Doğa Müdafaa ve Ulusal Parklar 11. Bölge Müdürü Resul Doğan, Gelemen Sülün Üretim Merkezi’nin kuruluş emelinin, Karadeniz kıyı kesitlerinde doğal olarak bulunan Kafkas sülünü popülasyonunun çevresel nedenlerle azalması üzerine çeşidi müdafaa altına almak olduğunu belirtti. Sülün üretim sürecinin Mart ayında başladığını tabir eden Doğan, yumurtaların kuluçka süreçlerinin akabinde civcivlerin büyütme kafesleri ve kapalı kümeslerde bakım gördüğünü, yaklaşık 17–18 haftalık gelişim periyodunun sonunda doğal ortama ahenk sağlayabilecek seviyeye gelen bireylerin planlı halde tabiata salındığını aktardı.
"Kapasite yıllık 15 bine çıkacak"
Merkezin kuruluşundan bugüne kadar yüzbinlerce sülünün doğal yaşama bırakıldığını hatırlatan Doğan, yalnızca Samsun’da 67 bin 206 adet sülünün tabiata salındığını belirtti. 2026 ve sonrası gayelere de değinen Doğan, yıllık 15 bin adet üretim kapasitesine ulaşmak istediklerini; mevcut alanın yetersiz kalması nedeniyle faaliyetlerin bakanlık tarafından Terme’de üretimi tamamlanan, yeni sülün üretme merkezine taşınacağını söz ederek, "Doğa Müdafaa ve Ulusal Parklar Genel Müdürlüğümüz yatırım ödenekleri ve DOKAP dayanağıyla yapılacak tadilatların tamamlanmasının akabinde üretim kapasitesinin yıllık 15 bine adede çıkarılması mümkün olacak" dedi.
"Kahverengi kokarca mücadele"
Sülünlerin ekosisteme katkılarına dikkat çeken Doğan, yapılan bilimsel çalışmalar sonucunda tıbbın kahverengi kokarcayla beslendiğinin tespit edildiğini, bu nedenle sülünlerin tarım alanlarında ziyanlı popülasyonunun baskılanmasına doğal bir takviye sunduğunu söyledi. Doğan, "Bilindiği üzere Kahverengi kokarca yöremizde fındık topraklarına ve tarım alanlarına önemli ziyan veriyor. Bununla ilgili Tarım ve Orman Bakanlığımız çok önemli çalışmalar yürütmektedir.

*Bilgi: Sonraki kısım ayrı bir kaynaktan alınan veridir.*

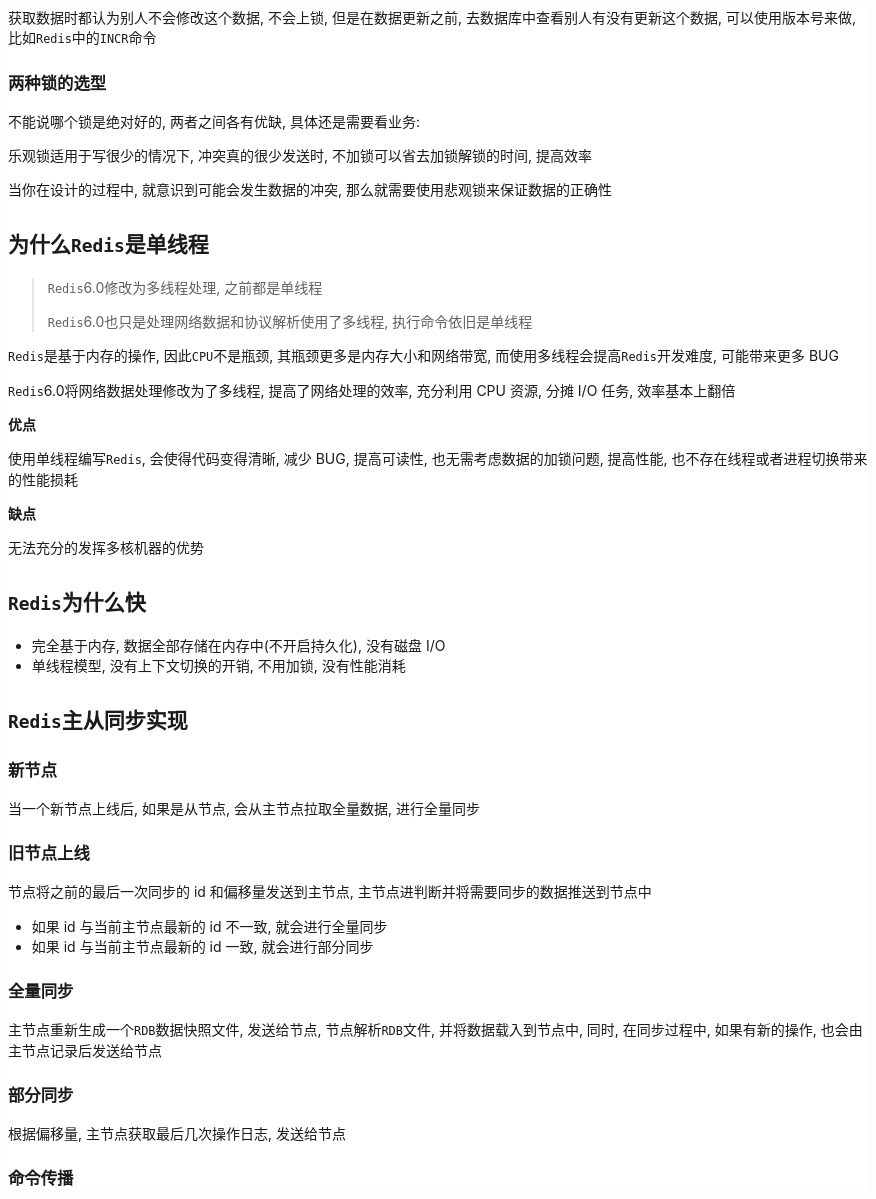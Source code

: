 获取数据时都认为别人不会修改这个数据, 不会上锁, 但是在数据更新之前, 去数据库中查看别人有没有更新这个数据, 可以使用版本号来做, 比如`Redis`中的`INCR`命令

### 两种锁的选型

不能说哪个锁是绝对好的, 两者之间各有优缺, 具体还是需要看业务:

乐观锁适用于写很少的情况下, 冲突真的很少发送时, 不加锁可以省去加锁解锁的时间, 提高效率

当你在设计的过程中, 就意识到可能会发生数据的冲突, 那么就需要使用悲观锁来保证数据的正确性

## 为什么`Redis`是单线程

> `Redis`6.0修改为多线程处理, 之前都是单线程
>
> `Redis`6.0也只是处理网络数据和协议解析使用了多线程, 执行命令依旧是单线程

`Redis`是基于内存的操作, 因此`CPU`不是瓶颈, 其瓶颈更多是内存大小和网络带宽, 而使用多线程会提高`Redis`开发难度, 可能带来更多 BUG

`Redis`6.0将网络数据处理修改为了多线程, 提高了网络处理的效率, 充分利用 CPU 资源, 分摊 I/O 任务, 效率基本上翻倍

**优点**

使用单线程编写`Redis`, 会使得代码变得清晰, 减少 BUG, 提高可读性, 也无需考虑数据的加锁问题, 提高性能, 也不存在线程或者进程切换带来的性能损耗

**缺点**

无法充分的发挥多核机器的优势

## `Redis`为什么快

- 完全基于内存, 数据全部存储在内存中(不开启持久化), 没有磁盘 I/O
- 单线程模型, 没有上下文切换的开销, 不用加锁, 没有性能消耗

## `Redis`主从同步实现

### 新节点

当一个新节点上线后, 如果是从节点, 会从主节点拉取全量数据, 进行全量同步

### 旧节点上线

节点将之前的最后一次同步的 id 和偏移量发送到主节点, 主节点进判断并将需要同步的数据推送到节点中

- 如果 id 与当前主节点最新的 id 不一致, 就会进行全量同步
- 如果 id 与当前主节点最新的 id 一致, 就会进行部分同步

### 全量同步

主节点重新生成一个`RDB`数据快照文件, 发送给节点, 节点解析`RDB`文件, 并将数据载入到节点中, 同时, 在同步过程中, 如果有新的操作, 也会由主节点记录后发送给节点

### 部分同步

根据偏移量, 主节点获取最后几次操作日志, 发送给节点

### 命令传播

Biyolojik uğraş için Konya Selçuk Üniversitesinde ve İstanbul Polenezköy Sülün Üretme İstasyonunda yapılan bilimsel çalışmalar ardından, birtakım denemeler yapılmış ve sülünün kahverengi kokarcayla beslendiği tespitleri yapılmıştır. Sülünler, ekosistemlerin sürdürülebilirliği açısından değerli bir tıp olup; böcek, larva, tohum ve çeşitli bitkisel malzemelerle beslenmeleri sayesinde doğal istikrarın korunmasına destekleyici katkılar sağlamaktadır. Bu kapsamda, bilhassa ziraî üretim alanlarında ziyanlı organizmaların baskılanmasına yönelik biyolojik gayret süreçlerine dolaylı katkı sundukları değerlendirilmektedir" diye konuştu.
Vatandaşlardan en değerli beklentilerinin tabiata bırakılan sülünlerin avlanmaması, rahatsız edilmemesi ve bilhassa üreme ile adaptasyon devirlerinde ömür alanlarına müdahale edilmemesi olduğunu belirten Doğan, bu hassasiyetin gösterilmesinin çeşidin tabiatta kalıcı bir popülasyon oluşturması için büyük ehemmiyet taşıdığını kelamlarına ekledi.